#### Work instructions
Give back exactly the lines running from the line with "- Wolfgang Ebert, Georg" to the end of the entries, and only those lines.
Given entries: Begin
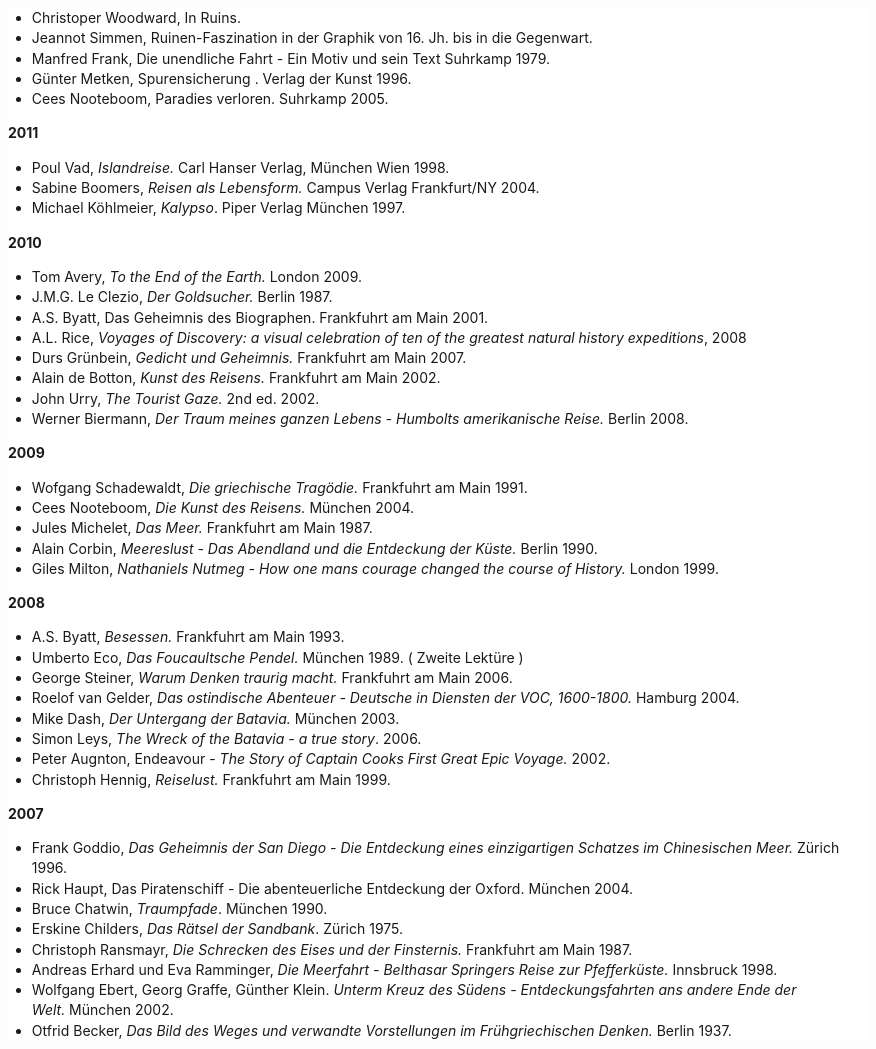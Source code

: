 - Christoper Woodward, In Ruins.
- Jeannot Simmen, Ruinen-Faszination in der Graphik von 16. Jh. bis in die Gegenwart.
- Manfred Frank, Die unendliche Fahrt - Ein Motiv und sein Text Suhrkamp 1979.
- Günter Metken, Spurensicherung . Verlag der Kunst 1996.
- Cees Nooteboom, Paradies verloren. Suhrkamp 2005.

**2011**

- Poul Vad, _Islandreise._ Carl Hanser Verlag, München Wien 1998.
- Sabine Boomers, _Reisen als Lebensform._ Campus Verlag Frankfurt/NY 2004.
- Michael Köhlmeier, _Kalypso_. Piper Verlag München 1997.

**2010**

- Tom Avery, _To the End of the Earth._ London 2009.
- J.M.G. Le Clezio, _Der Goldsucher._ Berlin 1987.
- A.S. Byatt, Das Geheimnis des Biographen. Frankfuhrt am Main 2001.
- A.L. Rice, _Voyages of Discovery: a visual celebration of ten of the greatest natural history expeditions_, 2008
- Durs Grünbein, _Gedicht und Geheimnis._ Frankfuhrt am Main 2007.
- Alain de Botton, _Kunst des Reisens._ Frankfuhrt am Main 2002.
- John Urry, _The Tourist Gaze._ 2nd ed. 2002.
- Werner Biermann, _Der Traum meines ganzen Lebens - Humbolts amerikanische Reise._ Berlin 2008.

**2009**

- Wofgang Schadewaldt, _Die griechische Tragödie._ Frankfuhrt am Main 1991.
- Cees Nooteboom, _Die Kunst des Reisens._ München 2004.
- Jules Michelet, _Das Meer._ Frankfuhrt am Main 1987.
- Alain Corbin, _Meereslust - Das Abendland und die Entdeckung der Küste._ Berlin 1990.
- Giles Milton, _Nathaniels Nutmeg - How one mans courage changed the course of History._ London 1999.

**2008**

- A.S. Byatt, _Besessen._ Frankfuhrt am Main 1993.
- Umberto Eco, _Das Foucaultsche Pendel._ München 1989. ( Zweite Lektüre )
- George Steiner, _Warum Denken traurig macht._ Frankfuhrt am Main 2006.
- Roelof van Gelder, _Das ostindische Abenteuer - Deutsche in Diensten der VOC, 1600-1800._ Hamburg 2004.
- Mike Dash, _Der Untergang der Batavia._ München 2003.
- Simon Leys, _The Wreck of the Batavia - a true story_. 2006.
- Peter Augnton, Endeavour - _The Story of Captain Cooks First Great Epic Voyage._ 2002.
- Christoph Hennig, _Reiselust._ Frankfuhrt am Main 1999.

**2007**

- Frank Goddio, _Das Geheimnis der San Diego - Die Entdeckung eines einzigartigen Schatzes im Chinesischen Meer._ Zürich 1996.
- Rick Haupt, Das Piratenschiff - Die abenteuerliche Entdeckung der Oxford. München 2004.
- Bruce Chatwin, _Traumpfade_. München 1990.
- Erskine Childers, _Das Rätsel der Sandbank_. Zürich 1975.
- Christoph Ransmayr, _Die Schrecken des Eises und der Finsternis._ Frankfuhrt am Main 1987.
- Andreas Erhard und Eva Ramminger, _Die Meerfahrt - Belthasar Springers Reise zur Pfefferküste._ Innsbruck 1998.
- Wolfgang Ebert, Georg Graffe, Günther Klein. _Unterm Kreuz des Südens - Entdeckungsfahrten ans andere Ende der Welt._ München 2002.
- Otfrid Becker, _Das Bild des Weges und verwandte Vorstellungen im Frühgriechischen Denken._ Berlin 1937.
Given entries: End
#### Answer box
- Wolfgang Ebert, Georg Graffe, Günther Klein. _Unterm Kreuz des Südens - Entdeckungsfahrten ans andere Ende der Welt._ München 2002.
- Otfrid Becker, _Das Bild des Weges und verwandte Vorstellungen im Frühgriechischen Denken._ Berlin 1937.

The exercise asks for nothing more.